* What is being asked *
Copy, from the entries below, each line in which the string "conectado" appears.

Stored dataset items:
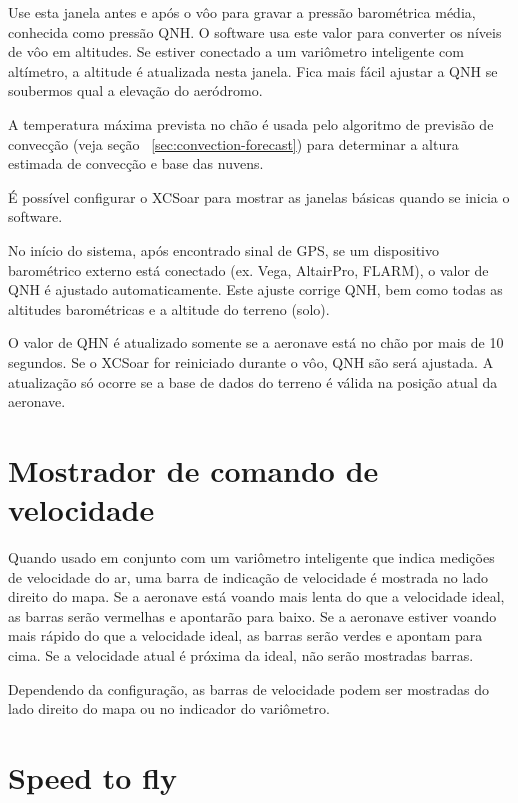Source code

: Use esta janela antes e após o vôo para gravar a pressão barométrica média, conhecida como pressão QNH.  O software usa este valor para converter os níveis de vôo em altitudes.  Se estiver conectado a um variômetro inteligente com altímetro, a altitude é atualizada nesta janela.  Fica mais fácil ajustar a QNH se soubermos qual a elevação do aeródromo.

A temperatura máxima prevista no chão é usada pelo algoritmo de previsão de convecção (veja seção ~\ref{sec:convection-forecast}) para determinar a altura estimada de convecção e base das nuvens.

\tip É possível configurar o XCSoar para mostrar as janelas básicas quando se inicia o software.

No início do sistema, após encontrado sinal de GPS, se um dispositivo barométrico externo está conectado (ex. Vega, AltairPro, FLARM), o valor de QNH é ajustado automaticamente.  Este ajuste corrige QNH, bem como todas as altitudes barométricas e a altitude do terreno (solo).

O valor de QHN é atualizado somente se a aeronave está no chão por mais de 10 segundos.  Se o XCSoar for reiniciado durante o vôo, QNH são será ajustada.   A atualização só ocorre se a base de dados do terreno é válida na posição atual da aeronave.

\section{Mostrador de comando de velocidade}

Quando usado em conjunto com um variômetro inteligente que indica medições de velocidade do ar, uma barra de indicação de velocidade é mostrada no lado direito do mapa.  Se a aeronave está voando mais lenta do que a velocidade ideal, as barras serão vermelhas e apontarão para baixo.  Se a aeronave estiver voando mais rápido do que a velocidade ideal, as barras serão verdes e apontam para cima.  Se a velocidade atual é próxima da ideal, não serão mostradas barras.


Dependendo da configuração, as barras de velocidade podem ser mostradas do lado direito do mapa ou no indicador do variômetro. 

\section{Speed to fly}\label{sec:stf}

* Exercise solution *
: Use esta janela antes e após o vôo para gravar a pressão barométrica média, conhecida como pressão QNH.  O software usa este valor para converter os níveis de vôo em altitudes.  Se estiver conectado a um variômetro inteligente com altímetro, a altitude é atualizada nesta janela.  Fica mais fácil ajustar a QNH se soubermos qual a elevação do aeródromo.
No início do sistema, após encontrado sinal de GPS, se um dispositivo barométrico externo está conectado (ex. Vega, AltairPro, FLARM), o valor de QNH é ajustado automaticamente.  Este ajuste corrige QNH, bem como todas as altitudes barométricas e a altitude do terreno (solo).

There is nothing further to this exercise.